TASK INSTRUCTIONS
Repeat every entry below exactly.

*** Begin section ***

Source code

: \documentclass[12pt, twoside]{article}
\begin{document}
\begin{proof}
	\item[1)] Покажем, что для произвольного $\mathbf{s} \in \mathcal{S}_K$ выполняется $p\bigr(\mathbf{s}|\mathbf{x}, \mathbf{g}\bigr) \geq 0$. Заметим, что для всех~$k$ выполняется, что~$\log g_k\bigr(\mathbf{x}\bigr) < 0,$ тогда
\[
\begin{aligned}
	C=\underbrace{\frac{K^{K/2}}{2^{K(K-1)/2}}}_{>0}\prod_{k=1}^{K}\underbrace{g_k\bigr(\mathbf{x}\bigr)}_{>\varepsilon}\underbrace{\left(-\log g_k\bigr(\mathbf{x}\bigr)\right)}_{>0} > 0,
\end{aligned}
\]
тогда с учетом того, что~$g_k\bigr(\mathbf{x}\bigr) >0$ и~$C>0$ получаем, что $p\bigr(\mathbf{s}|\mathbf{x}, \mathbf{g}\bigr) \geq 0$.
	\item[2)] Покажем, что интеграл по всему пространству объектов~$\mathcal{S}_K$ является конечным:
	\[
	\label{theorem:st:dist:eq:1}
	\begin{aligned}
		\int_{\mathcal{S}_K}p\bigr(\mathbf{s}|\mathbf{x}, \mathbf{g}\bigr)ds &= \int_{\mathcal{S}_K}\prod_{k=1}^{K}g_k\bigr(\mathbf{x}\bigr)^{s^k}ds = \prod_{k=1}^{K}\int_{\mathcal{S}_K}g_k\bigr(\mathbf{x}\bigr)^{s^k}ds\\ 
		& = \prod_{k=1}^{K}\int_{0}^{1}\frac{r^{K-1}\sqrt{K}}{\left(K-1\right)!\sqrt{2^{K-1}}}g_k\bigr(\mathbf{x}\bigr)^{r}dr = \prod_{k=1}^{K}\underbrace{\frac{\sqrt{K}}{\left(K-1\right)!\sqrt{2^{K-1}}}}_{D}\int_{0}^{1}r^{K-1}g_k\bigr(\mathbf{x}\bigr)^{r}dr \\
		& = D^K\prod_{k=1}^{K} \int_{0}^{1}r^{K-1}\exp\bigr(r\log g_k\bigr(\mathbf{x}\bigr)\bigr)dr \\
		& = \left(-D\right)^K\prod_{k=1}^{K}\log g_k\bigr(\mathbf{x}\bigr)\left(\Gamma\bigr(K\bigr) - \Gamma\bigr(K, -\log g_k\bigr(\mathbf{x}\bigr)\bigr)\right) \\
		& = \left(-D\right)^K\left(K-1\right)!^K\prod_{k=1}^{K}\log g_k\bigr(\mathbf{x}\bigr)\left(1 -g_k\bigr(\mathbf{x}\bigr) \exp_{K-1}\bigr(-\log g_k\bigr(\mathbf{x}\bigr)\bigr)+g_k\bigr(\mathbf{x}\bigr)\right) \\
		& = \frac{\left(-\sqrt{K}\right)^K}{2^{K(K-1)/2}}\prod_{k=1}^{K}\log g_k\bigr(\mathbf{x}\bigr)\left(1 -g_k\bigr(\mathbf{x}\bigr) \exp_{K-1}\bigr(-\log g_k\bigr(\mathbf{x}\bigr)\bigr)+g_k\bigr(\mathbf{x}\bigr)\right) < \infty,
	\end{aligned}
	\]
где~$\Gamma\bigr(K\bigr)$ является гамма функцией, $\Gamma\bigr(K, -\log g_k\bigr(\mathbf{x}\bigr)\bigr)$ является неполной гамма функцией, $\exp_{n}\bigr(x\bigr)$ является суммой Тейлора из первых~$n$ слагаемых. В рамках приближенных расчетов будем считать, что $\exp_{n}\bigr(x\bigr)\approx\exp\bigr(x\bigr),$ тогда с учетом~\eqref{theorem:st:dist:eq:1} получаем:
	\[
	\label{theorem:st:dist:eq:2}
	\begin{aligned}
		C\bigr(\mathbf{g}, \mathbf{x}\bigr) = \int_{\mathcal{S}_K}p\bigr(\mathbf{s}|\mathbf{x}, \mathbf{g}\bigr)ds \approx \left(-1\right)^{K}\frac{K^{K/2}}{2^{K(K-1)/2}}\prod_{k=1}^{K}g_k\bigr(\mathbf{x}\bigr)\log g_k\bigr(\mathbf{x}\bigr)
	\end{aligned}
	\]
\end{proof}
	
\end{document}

*** End section ***

EXPECTED ANSWER
Source code

: \documentclass[12pt, twoside]{article}
\begin{document}
\begin{proof}
	\item[1)] Покажем, что для произвольного $\mathbf{s} \in \mathcal{S}_K$ выполняется $p\bigr(\mathbf{s}|\mathbf{x}, \mathbf{g}\bigr) \geq 0$. Заметим, что для всех~$k$ выполняется, что~$\log g_k\bigr(\mathbf{x}\bigr) < 0,$ тогда
\[
\begin{aligned}
	C=\underbrace{\frac{K^{K/2}}{2^{K(K-1)/2}}}_{>0}\prod_{k=1}^{K}\underbrace{g_k\bigr(\mathbf{x}\bigr)}_{>\varepsilon}\underbrace{\left(-\log g_k\bigr(\mathbf{x}\bigr)\right)}_{>0} > 0,
\end{aligned}
\]
тогда с учетом того, что~$g_k\bigr(\mathbf{x}\bigr) >0$ и~$C>0$ получаем, что $p\bigr(\mathbf{s}|\mathbf{x}, \mathbf{g}\bigr) \geq 0$.
	\item[2)] Покажем, что интеграл по всему пространству объектов~$\mathcal{S}_K$ является конечным:
	\[
	\label{theorem:st:dist:eq:1}
	\begin{aligned}
		\int_{\mathcal{S}_K}p\bigr(\mathbf{s}|\mathbf{x}, \mathbf{g}\bigr)ds &= \int_{\mathcal{S}_K}\prod_{k=1}^{K}g_k\bigr(\mathbf{x}\bigr)^{s^k}ds = \prod_{k=1}^{K}\int_{\mathcal{S}_K}g_k\bigr(\mathbf{x}\bigr)^{s^k}ds\\ 
		& = \prod_{k=1}^{K}\int_{0}^{1}\frac{r^{K-1}\sqrt{K}}{\left(K-1\right)!\sqrt{2^{K-1}}}g_k\bigr(\mathbf{x}\bigr)^{r}dr = \prod_{k=1}^{K}\underbrace{\frac{\sqrt{K}}{\left(K-1\right)!\sqrt{2^{K-1}}}}_{D}\int_{0}^{1}r^{K-1}g_k\bigr(\mathbf{x}\bigr)^{r}dr \\
		& = D^K\prod_{k=1}^{K} \int_{0}^{1}r^{K-1}\exp\bigr(r\log g_k\bigr(\mathbf{x}\bigr)\bigr)dr \\
		& = \left(-D\right)^K\prod_{k=1}^{K}\log g_k\bigr(\mathbf{x}\bigr)\left(\Gamma\bigr(K\bigr) - \Gamma\bigr(K, -\log g_k\bigr(\mathbf{x}\bigr)\bigr)\right) \\
		& = \left(-D\right)^K\left(K-1\right)!^K\prod_{k=1}^{K}\log g_k\bigr(\mathbf{x}\bigr)\left(1 -g_k\bigr(\mathbf{x}\bigr) \exp_{K-1}\bigr(-\log g_k\bigr(\mathbf{x}\bigr)\bigr)+g_k\bigr(\mathbf{x}\bigr)\right) \\
		& = \frac{\left(-\sqrt{K}\right)^K}{2^{K(K-1)/2}}\prod_{k=1}^{K}\log g_k\bigr(\mathbf{x}\bigr)\left(1 -g_k\bigr(\mathbf{x}\bigr) \exp_{K-1}\bigr(-\log g_k\bigr(\mathbf{x}\bigr)\bigr)+g_k\bigr(\mathbf{x}\bigr)\right) < \infty,
	\end{aligned}
	\]
где~$\Gamma\bigr(K\bigr)$ является гамма функцией, $\Gamma\bigr(K, -\log g_k\bigr(\mathbf{x}\bigr)\bigr)$ является неполной гамма функцией, $\exp_{n}\bigr(x\bigr)$ является суммой Тейлора из первых~$n$ слагаемых. В рамках приближенных расчетов будем считать, что $\exp_{n}\bigr(x\bigr)\approx\exp\bigr(x\bigr),$ тогда с учетом~\eqref{theorem:st:dist:eq:1} получаем:
	\[
	\label{theorem:st:dist:eq:2}
	\begin{aligned}
		C\bigr(\mathbf{g}, \mathbf{x}\bigr) = \int_{\mathcal{S}_K}p\bigr(\mathbf{s}|\mathbf{x}, \mathbf{g}\bigr)ds \approx \left(-1\right)^{K}\frac{K^{K/2}}{2^{K(K-1)/2}}\prod_{k=1}^{K}g_k\bigr(\mathbf{x}\bigr)\log g_k\bigr(\mathbf{x}\bigr)
	\end{aligned}
	\]
\end{proof}
	
\end{document}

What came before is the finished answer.